Implementing and Paying For the New DFARS UCTI Safeguarding Contract Clause

Q: ­Will contractors be required to go through the certification and accreditation process for their unclassified systems and, if so, who will be the accrediting authority (i.e., DSS, DOD, NETWARCOM)?­

A: At this time, it is unclear if specific certifications will be required to meet the clause.  We do know that the contract administration office is responsible for ensuring that a contractor has a process for meeting the standards and the contracting officer can request audits or reviews to determine compliance with the terms of the contract [that include the clause].

Q: ­Are attempted intrusions considered reportable incidents?­

A: In our opinion, no.  Attempted intrusions are likely to happen in the normal course of business.  If your company’s IT security is stopping that from happening, there would be nothing to report as it relates this clause.

Q: ­Where can I find a comprehensive definition of UCTI?­

A:  Per the clause, controlled technical information means technical information with military or space application that is subject to controls on the access, use, reproduction, modification, performance, display, release, disclosure, or dissemination. Controlled technical information is to be marked with one of the distribution statements B-through-F, in accordance with DoD Instruction 5230.24, Distribution Statements on Technical Documents. The term does not include information that is lawfully publicly available without restrictions.  This definition can be found on page 8 of the Federal Register.

Q: ­What about third party conferencing such as WebEx?  Is that considered a subcontractor and will we need a compliance statement?­

A: Any third party tool or outside provider that has access to or transits UCTI would be subject to the clause and, therefore, compliance would be required.  If you are using a program such as Voice Over Internet Protocol (VoIP) and you are having a conversation that contains UCTI, then the data stored by the technology would be subject to compliance.

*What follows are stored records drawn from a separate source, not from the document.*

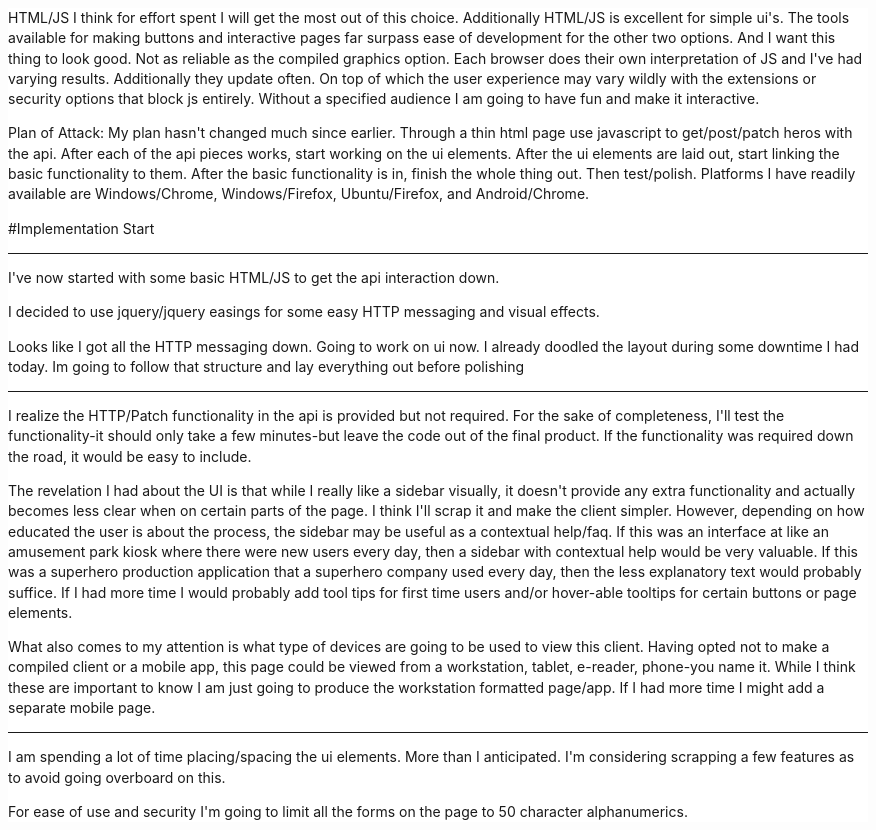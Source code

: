 HTML/JS
I think for effort spent I will get the most out of this choice. Additionally HTML/JS is excellent for simple ui's. The tools available for making buttons and interactive pages far surpass ease of development for the other two options. And I want this thing to look good. Not as reliable as the compiled graphics option. Each browser does their own interpretation of JS and I've had varying results. Additionally they update often. On top of which the user experience may vary wildly with the extensions or security options that block js entirely. Without a specified audience I am going to have fun and make it interactive.

Plan of Attack:
My plan hasn't changed much since earlier. Through a thin html page use javascript to get/post/patch heros with the api. After each of the api pieces works, start working on the ui elements. After the ui elements are laid out, start linking the basic functionality to them. After the basic functionality is in, finish the whole thing out. Then test/polish. Platforms I have readily available are Windows/Chrome, Windows/Firefox, Ubuntu/Firefox, and Android/Chrome.

#Implementation Start

---

I've now started with some basic HTML/JS to get the api interaction down.

I decided to use jquery/jquery easings for some easy HTTP messaging and visual effects. 

Looks like I got all the HTTP messaging down. Going to work on ui now. I already doodled the layout during some downtime I had today. Im going to follow that structure and lay everything out before polishing

---

I realize the HTTP/Patch functionality in the api is provided but not required. For the sake of completeness, I'll test the functionality-it should only take a few minutes-but leave the code out of the final product. If the functionality was required down the road, it would be easy to include.

The revelation I had about the UI is that while I really like a sidebar visually, it doesn't provide any extra functionality and actually becomes less clear when on certain parts of the page. I think I'll scrap it and make the client simpler. However, depending on how educated the user is about the process, the sidebar may be useful as a contextual help/faq. If this was an interface at like an amusement park kiosk where there were new users every day, then a sidebar with contextual help would be very valuable. If this was a superhero production application that a superhero company used every day, then the less explanatory text would probably suffice. If I had more time I would probably add tool tips for first time users and/or hover-able tooltips for certain buttons or page elements. 

What also comes to my attention is what type of devices are going to be used to view this client. Having opted not to make a compiled client or a mobile app, this page could be viewed from a workstation, tablet, e-reader, phone-you name it. While I think these are important to know I am just going to produce the workstation formatted page/app. If I had more time I might add a separate mobile page.

---

I am spending a lot of time placing/spacing the ui elements. More than I anticipated. I'm considering scrapping a few features as to avoid going overboard on this.

For ease of use and security I'm going to limit all the forms on the page to 50 character alphanumerics.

Q: ­How are independent consultants on your contracts treated in terms of compliance requirements?  Not in terms of IT vendors, for example, but actual consultants that are on a billet that bill to the contract.­

A: If the consultant is using your computers, system, email, etc., where everything they are doing falls under your system, then the requirements still lie with your system.  If the consultant is using their own computer, network, email, etc., and they have access to or have transited the UCTI data, then they and their system would be subject to the requirements of the clause.

Q: Do we only have to comply if the DFARS 252.204-7012 is in our contract(s)?

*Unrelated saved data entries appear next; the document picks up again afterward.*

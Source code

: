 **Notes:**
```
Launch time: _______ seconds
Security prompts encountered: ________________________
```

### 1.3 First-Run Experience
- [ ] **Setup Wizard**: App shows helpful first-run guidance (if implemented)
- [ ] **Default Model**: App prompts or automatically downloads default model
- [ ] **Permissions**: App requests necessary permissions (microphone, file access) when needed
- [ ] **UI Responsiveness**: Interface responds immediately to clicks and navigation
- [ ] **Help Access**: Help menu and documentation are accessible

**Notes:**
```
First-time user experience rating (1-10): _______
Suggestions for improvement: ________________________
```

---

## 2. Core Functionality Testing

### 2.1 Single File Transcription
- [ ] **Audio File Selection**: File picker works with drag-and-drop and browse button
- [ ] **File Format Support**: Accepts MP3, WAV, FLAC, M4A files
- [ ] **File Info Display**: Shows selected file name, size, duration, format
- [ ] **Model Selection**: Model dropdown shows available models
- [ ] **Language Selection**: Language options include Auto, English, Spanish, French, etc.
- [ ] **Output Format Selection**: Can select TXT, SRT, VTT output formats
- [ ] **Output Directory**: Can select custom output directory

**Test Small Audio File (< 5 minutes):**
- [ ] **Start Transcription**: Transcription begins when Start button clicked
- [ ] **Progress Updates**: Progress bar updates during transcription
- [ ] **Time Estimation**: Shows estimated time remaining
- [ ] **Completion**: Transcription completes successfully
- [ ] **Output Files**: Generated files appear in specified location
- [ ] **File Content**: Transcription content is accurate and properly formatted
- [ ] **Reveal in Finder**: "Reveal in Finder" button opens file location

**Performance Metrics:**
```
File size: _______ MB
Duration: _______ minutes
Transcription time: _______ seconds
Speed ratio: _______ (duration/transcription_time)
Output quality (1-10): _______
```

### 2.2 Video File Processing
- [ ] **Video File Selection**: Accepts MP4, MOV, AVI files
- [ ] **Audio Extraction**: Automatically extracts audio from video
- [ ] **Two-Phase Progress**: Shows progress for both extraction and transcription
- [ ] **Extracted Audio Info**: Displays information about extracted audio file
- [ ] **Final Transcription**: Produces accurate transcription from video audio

A: Currently, compliance is only required if the clause is included in your contract(s).  Contractors should anticipate that any awards after November 18, 2013 will include this clause and, therefore, prepare for compliance going forward.

Q: Who guessed that there would be five incidents per contractor per year? What data was that guess based on?

A: The Federal Register commented that the DoD is anticipating that five incidents per year would be the average for contractors.  They do not state their source for that information in the Register; however, it would be reasonably assumed that DoD had calculations for their estimates.

Q: Suppose we use a spam filtering service that resides in Canada. Would we need the company to give us a written statement of their compliance of some kind? Cloud services in general…

A: Any third party tool or outside provider that has access to or transits UCTI would be subject to the clause and, therefore, compliance would be required.  If your filtering service is only providing spam filtering and cannot access any data, then it is not likely they would be subject to the clause.

Q: What is the list of security requirements according to DFARS?  Is there a set of guidelines to follow?

A:  For adequate safeguarding, DoD lists 51 of the NIST 800-53 controls for minimum security requirements.